### SUPPLIED DATA

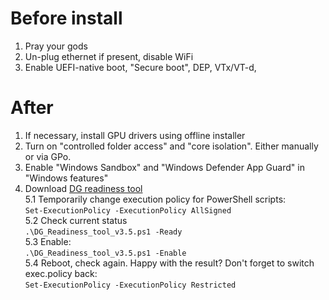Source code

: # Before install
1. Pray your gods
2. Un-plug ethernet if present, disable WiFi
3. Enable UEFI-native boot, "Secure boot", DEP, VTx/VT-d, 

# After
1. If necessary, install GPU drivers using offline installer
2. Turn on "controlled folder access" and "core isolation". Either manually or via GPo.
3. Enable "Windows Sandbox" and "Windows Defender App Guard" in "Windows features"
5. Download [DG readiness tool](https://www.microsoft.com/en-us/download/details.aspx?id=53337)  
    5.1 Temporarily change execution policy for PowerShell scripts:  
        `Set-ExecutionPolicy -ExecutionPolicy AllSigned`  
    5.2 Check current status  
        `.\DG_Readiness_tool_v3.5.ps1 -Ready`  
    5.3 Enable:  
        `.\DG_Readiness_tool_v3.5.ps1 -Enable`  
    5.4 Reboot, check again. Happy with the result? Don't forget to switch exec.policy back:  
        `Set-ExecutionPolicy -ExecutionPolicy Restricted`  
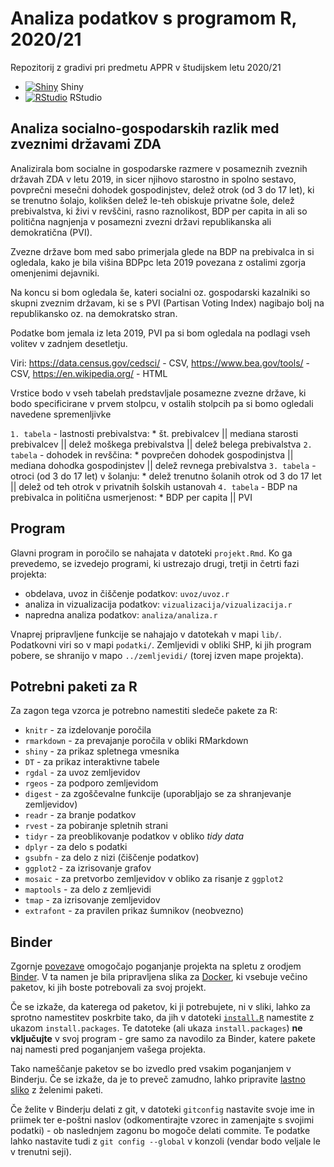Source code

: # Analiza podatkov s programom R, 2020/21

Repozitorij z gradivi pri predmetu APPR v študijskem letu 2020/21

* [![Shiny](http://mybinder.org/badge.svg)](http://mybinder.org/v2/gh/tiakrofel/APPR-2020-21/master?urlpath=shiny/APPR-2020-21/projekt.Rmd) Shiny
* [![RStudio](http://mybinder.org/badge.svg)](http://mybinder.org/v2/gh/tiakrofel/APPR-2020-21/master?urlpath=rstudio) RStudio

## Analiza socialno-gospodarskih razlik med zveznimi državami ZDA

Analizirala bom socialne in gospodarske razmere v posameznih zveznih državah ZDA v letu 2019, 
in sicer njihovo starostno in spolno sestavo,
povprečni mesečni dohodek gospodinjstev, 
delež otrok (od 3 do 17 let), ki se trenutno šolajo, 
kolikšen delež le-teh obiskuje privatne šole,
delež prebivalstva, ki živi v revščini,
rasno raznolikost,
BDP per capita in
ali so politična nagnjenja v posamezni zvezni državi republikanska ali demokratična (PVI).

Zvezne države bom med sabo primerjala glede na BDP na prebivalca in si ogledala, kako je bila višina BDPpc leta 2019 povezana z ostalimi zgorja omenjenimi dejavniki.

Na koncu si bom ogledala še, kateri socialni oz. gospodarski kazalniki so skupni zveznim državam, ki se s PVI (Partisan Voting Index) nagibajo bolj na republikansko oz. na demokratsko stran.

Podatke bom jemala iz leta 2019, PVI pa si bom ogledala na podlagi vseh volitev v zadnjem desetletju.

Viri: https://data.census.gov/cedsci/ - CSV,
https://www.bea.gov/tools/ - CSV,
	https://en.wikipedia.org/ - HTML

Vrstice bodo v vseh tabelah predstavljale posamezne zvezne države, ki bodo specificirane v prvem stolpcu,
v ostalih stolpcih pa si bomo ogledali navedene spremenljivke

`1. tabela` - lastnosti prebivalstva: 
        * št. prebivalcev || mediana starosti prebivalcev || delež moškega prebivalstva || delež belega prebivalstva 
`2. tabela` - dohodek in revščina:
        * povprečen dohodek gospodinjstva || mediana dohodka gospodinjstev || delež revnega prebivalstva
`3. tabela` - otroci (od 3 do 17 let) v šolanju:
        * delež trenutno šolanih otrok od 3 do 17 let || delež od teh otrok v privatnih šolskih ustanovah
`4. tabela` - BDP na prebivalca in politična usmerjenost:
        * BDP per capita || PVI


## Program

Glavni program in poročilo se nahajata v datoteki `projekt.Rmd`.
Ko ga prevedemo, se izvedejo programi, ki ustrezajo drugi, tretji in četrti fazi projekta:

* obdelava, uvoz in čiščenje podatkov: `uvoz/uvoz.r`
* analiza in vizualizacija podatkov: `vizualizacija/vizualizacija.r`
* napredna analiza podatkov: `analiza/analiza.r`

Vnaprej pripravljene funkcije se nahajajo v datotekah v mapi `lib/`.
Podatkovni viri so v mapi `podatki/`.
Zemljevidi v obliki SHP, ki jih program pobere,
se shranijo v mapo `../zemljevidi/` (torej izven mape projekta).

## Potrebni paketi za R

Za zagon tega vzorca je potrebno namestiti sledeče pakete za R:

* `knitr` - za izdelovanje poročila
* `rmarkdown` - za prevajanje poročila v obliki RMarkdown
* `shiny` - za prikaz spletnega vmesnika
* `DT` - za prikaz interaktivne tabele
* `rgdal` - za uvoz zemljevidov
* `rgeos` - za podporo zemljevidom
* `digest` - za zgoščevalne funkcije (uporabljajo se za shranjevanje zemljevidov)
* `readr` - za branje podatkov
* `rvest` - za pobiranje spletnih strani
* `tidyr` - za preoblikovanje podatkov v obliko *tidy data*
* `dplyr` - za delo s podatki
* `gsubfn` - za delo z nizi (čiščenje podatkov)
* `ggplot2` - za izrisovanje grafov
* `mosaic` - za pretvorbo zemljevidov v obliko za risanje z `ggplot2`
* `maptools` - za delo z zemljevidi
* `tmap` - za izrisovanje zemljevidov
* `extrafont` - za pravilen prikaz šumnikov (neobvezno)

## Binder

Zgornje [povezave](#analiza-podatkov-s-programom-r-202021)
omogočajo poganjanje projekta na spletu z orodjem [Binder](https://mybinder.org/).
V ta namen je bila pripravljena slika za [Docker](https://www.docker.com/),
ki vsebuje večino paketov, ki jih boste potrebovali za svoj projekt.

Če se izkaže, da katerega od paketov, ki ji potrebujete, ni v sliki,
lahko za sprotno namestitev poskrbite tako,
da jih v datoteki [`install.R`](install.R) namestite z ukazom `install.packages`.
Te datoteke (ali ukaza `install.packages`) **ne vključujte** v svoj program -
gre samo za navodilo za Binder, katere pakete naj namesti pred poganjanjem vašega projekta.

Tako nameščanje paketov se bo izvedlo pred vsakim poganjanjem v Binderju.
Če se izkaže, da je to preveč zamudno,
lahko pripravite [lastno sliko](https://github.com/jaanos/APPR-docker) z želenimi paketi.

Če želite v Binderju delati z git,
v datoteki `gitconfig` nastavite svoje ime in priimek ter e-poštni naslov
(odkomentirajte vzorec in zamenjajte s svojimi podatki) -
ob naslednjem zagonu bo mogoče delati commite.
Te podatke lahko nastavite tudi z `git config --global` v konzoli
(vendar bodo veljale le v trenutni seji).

######

From the first line to the last, output the data exactly; skip any pictures.

Source code

: # Before install
1. Pray your gods
2. Un-plug ethernet if present, disable WiFi
3. Enable UEFI-native boot, "Secure boot", DEP, VTx/VT-d, 

# After
1. If necessary, install GPU drivers using offline installer
2. Turn on "controlled folder access" and "core isolation". Either manually or via GPo.
3. Enable "Windows Sandbox" and "Windows Defender App Guard" in "Windows features"
5. Download [DG readiness tool](https://www.microsoft.com/en-us/download/details.aspx?id=53337)  
    5.1 Temporarily change execution policy for PowerShell scripts:  
        `Set-ExecutionPolicy -ExecutionPolicy AllSigned`  
    5.2 Check current status  
        `.\DG_Readiness_tool_v3.5.ps1 -Ready`  
    5.3 Enable:  
        `.\DG_Readiness_tool_v3.5.ps1 -Enable`  
    5.4 Reboot, check again. Happy with the result? Don't forget to switch exec.policy back:  
        `Set-ExecutionPolicy -ExecutionPolicy Restricted`  
Source code

: # Analiza podatkov s programom R, 2020/21

Repozitorij z gradivi pri predmetu APPR v študijskem letu 2020/21

* [![Shiny](http://mybinder.org/badge.svg)](http://mybinder.org/v2/gh/tiakrofel/APPR-2020-21/master?urlpath=shiny/APPR-2020-21/projekt.Rmd) Shiny
* [![RStudio](http://mybinder.org/badge.svg)](http://mybinder.org/v2/gh/tiakrofel/APPR-2020-21/master?urlpath=rstudio) RStudio

## Analiza socialno-gospodarskih razlik med zveznimi državami ZDA

Analizirala bom socialne in gospodarske razmere v posameznih zveznih državah ZDA v letu 2019, 
in sicer njihovo starostno in spolno sestavo,
povprečni mesečni dohodek gospodinjstev, 
delež otrok (od 3 do 17 let), ki se trenutno šolajo, 
kolikšen delež le-teh obiskuje privatne šole,
delež prebivalstva, ki živi v revščini,
rasno raznolikost,
BDP per capita in
ali so politična nagnjenja v posamezni zvezni državi republikanska ali demokratična (PVI).

Zvezne države bom med sabo primerjala glede na BDP na prebivalca in si ogledala, kako je bila višina BDPpc leta 2019 povezana z ostalimi zgorja omenjenimi dejavniki.

Na koncu si bom ogledala še, kateri socialni oz. gospodarski kazalniki so skupni zveznim državam, ki se s PVI (Partisan Voting Index) nagibajo bolj na republikansko oz. na demokratsko stran.

Podatke bom jemala iz leta 2019, PVI pa si bom ogledala na podlagi vseh volitev v zadnjem desetletju.

Viri: https://data.census.gov/cedsci/ - CSV,
https://www.bea.gov/tools/ - CSV,
	https://en.wikipedia.org/ - HTML

Vrstice bodo v vseh tabelah predstavljale posamezne zvezne države, ki bodo specificirane v prvem stolpcu,
v ostalih stolpcih pa si bomo ogledali navedene spremenljivke

`1. tabela` - lastnosti prebivalstva: 
        * št. prebivalcev || mediana starosti prebivalcev || delež moškega prebivalstva || delež belega prebivalstva 
`2. tabela` - dohodek in revščina:
        * povprečen dohodek gospodinjstva || mediana dohodka gospodinjstev || delež revnega prebivalstva
`3. tabela` - otroci (od 3 do 17 let) v šolanju:
        * delež trenutno šolanih otrok od 3 do 17 let || delež od teh otrok v privatnih šolskih ustanovah
`4. tabela` - BDP na prebivalca in politična usmerjenost:
        * BDP per capita || PVI


## Program

Glavni program in poročilo se nahajata v datoteki `projekt.Rmd`.
Ko ga prevedemo, se izvedejo programi, ki ustrezajo drugi, tretji in četrti fazi projekta:

* obdelava, uvoz in čiščenje podatkov: `uvoz/uvoz.r`
* analiza in vizualizacija podatkov: `vizualizacija/vizualizacija.r`
* napredna analiza podatkov: `analiza/analiza.r`

Vnaprej pripravljene funkcije se nahajajo v datotekah v mapi `lib/`.
Podatkovni viri so v mapi `podatki/`.
Zemljevidi v obliki SHP, ki jih program pobere,
se shranijo v mapo `../zemljevidi/` (torej izven mape projekta).

## Potrebni paketi za R

Za zagon tega vzorca je potrebno namestiti sledeče pakete za R:

* `knitr` - za izdelovanje poročila
* `rmarkdown` - za prevajanje poročila v obliki RMarkdown
* `shiny` - za prikaz spletnega vmesnika
* `DT` - za prikaz interaktivne tabele
* `rgdal` - za uvoz zemljevidov
* `rgeos` - za podporo zemljevidom
* `digest` - za zgoščevalne funkcije (uporabljajo se za shranjevanje zemljevidov)
* `readr` - za branje podatkov
* `rvest` - za pobiranje spletnih strani
* `tidyr` - za preoblikovanje podatkov v obliko *tidy data*
* `dplyr` - za delo s podatki
* `gsubfn` - za delo z nizi (čiščenje podatkov)
* `ggplot2` - za izrisovanje grafov
* `mosaic` - za pretvorbo zemljevidov v obliko za risanje z `ggplot2`
* `maptools` - za delo z zemljevidi
* `tmap` - za izrisovanje zemljevidov
* `extrafont` - za pravilen prikaz šumnikov (neobvezno)

## Binder

Zgornje [povezave](#analiza-podatkov-s-programom-r-202021)
omogočajo poganjanje projekta na spletu z orodjem [Binder](https://mybinder.org/).
V ta namen je bila pripravljena slika za [Docker](https://www.docker.com/),
ki vsebuje večino paketov, ki jih boste potrebovali za svoj projekt.

Če se izkaže, da katerega od paketov, ki ji potrebujete, ni v sliki,
lahko za sprotno namestitev poskrbite tako,
da jih v datoteki [`install.R`](install.R) namestite z ukazom `install.packages`.
Te datoteke (ali ukaza `install.packages`) **ne vključujte** v svoj program -
gre samo za navodilo za Binder, katere pakete naj namesti pred poganjanjem vašega projekta.

Tako nameščanje paketov se bo izvedlo pred vsakim poganjanjem v Binderju.
Če se izkaže, da je to preveč zamudno,
lahko pripravite [lastno sliko](https://github.com/jaanos/APPR-docker) z želenimi paketi.

Če želite v Binderju delati z git,
v datoteki `gitconfig` nastavite svoje ime in priimek ter e-poštni naslov
(odkomentirajte vzorec in zamenjajte s svojimi podatki) -
ob naslednjem zagonu bo mogoče delati commite.
Te podatke lahko nastavite tudi z `git config --global` v konzoli
(vendar bodo veljale le v trenutni seji).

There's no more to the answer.